Privately, one anti-tobacco campaigner told me “we're not believing in coincidences any more.” It is clear the anti-tobacco campaigners are quite rattled by this.
The tobacco lobby has been lobbying fiercely against ideas floated by Dalli to require all cigarette packs in the EU to have plain packaging with no branding and to be hidden from public view. A proposal for a revision of the EU's Tobacco Products Directive was due by the end of this year.
On Monday OLAF delivered a report to the Commission alleging that a “Maltese entrepreneur” (reported to be a local Maltese politician in Dalli's centre-right nationalist party) tried to extract money from a Swedish tobacco company in return for persuading Dalli to change his tobacco proposals to end the EU ban on snus - a form of smokeless tobacco. OLAF says Dalli was aware of this offer, which is apparently why he had to resign from the Commission.

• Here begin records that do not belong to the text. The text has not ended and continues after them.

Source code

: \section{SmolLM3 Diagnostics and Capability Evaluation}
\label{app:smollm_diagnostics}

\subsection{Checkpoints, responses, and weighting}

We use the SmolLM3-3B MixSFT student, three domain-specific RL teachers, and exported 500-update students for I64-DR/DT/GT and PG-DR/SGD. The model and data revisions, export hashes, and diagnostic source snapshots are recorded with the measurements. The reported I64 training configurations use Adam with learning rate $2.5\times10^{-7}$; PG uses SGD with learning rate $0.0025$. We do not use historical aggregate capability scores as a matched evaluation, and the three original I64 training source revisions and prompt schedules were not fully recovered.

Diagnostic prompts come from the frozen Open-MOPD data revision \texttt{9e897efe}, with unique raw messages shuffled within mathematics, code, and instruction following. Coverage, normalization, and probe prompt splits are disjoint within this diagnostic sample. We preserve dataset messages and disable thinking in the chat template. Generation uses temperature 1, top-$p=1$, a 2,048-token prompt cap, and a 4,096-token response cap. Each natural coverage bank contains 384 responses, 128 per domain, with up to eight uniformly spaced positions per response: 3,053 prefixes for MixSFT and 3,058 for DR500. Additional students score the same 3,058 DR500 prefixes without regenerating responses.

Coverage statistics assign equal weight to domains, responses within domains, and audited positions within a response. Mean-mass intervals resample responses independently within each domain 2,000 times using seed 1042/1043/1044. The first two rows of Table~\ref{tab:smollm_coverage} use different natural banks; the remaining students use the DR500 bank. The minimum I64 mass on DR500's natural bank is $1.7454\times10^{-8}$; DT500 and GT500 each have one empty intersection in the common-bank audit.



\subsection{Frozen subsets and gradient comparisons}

Dalli, however, told New Europe newspaper yesterday in a video interview that he had in fact been forced by Commission President Jose Manuel Barroso to resign, contrary to the Commission's version of events. He said Barroso demanded that he resign within an hour, and refused to allow Dalli to see the report with the allegations against him. And Dalli suggested that this all happened because he was heading toward requiring plain packaging in his proposal.
Anti-tobacco campaigners have been suggesting this as well. "If you look at when this complaint [by the Swedish company] was filed, it was around the time that Commissioner Dalli started to talk about a strong Tobacco Products Directive," Monika Kosinska of EPHA told me yesterday.
The tobacco lobby is fighting these allegations today, saying the conjecture that this was a set-up is baseless. Giovanni Risso, chairman of the European Confederation of Tobacco Retailers (CEDT), in a statement issued today, "We reject with disdain any attempt to delegitimize our right to represent the interests of over 700,000 tobacco retailers who represent over 1,500,000 operators.”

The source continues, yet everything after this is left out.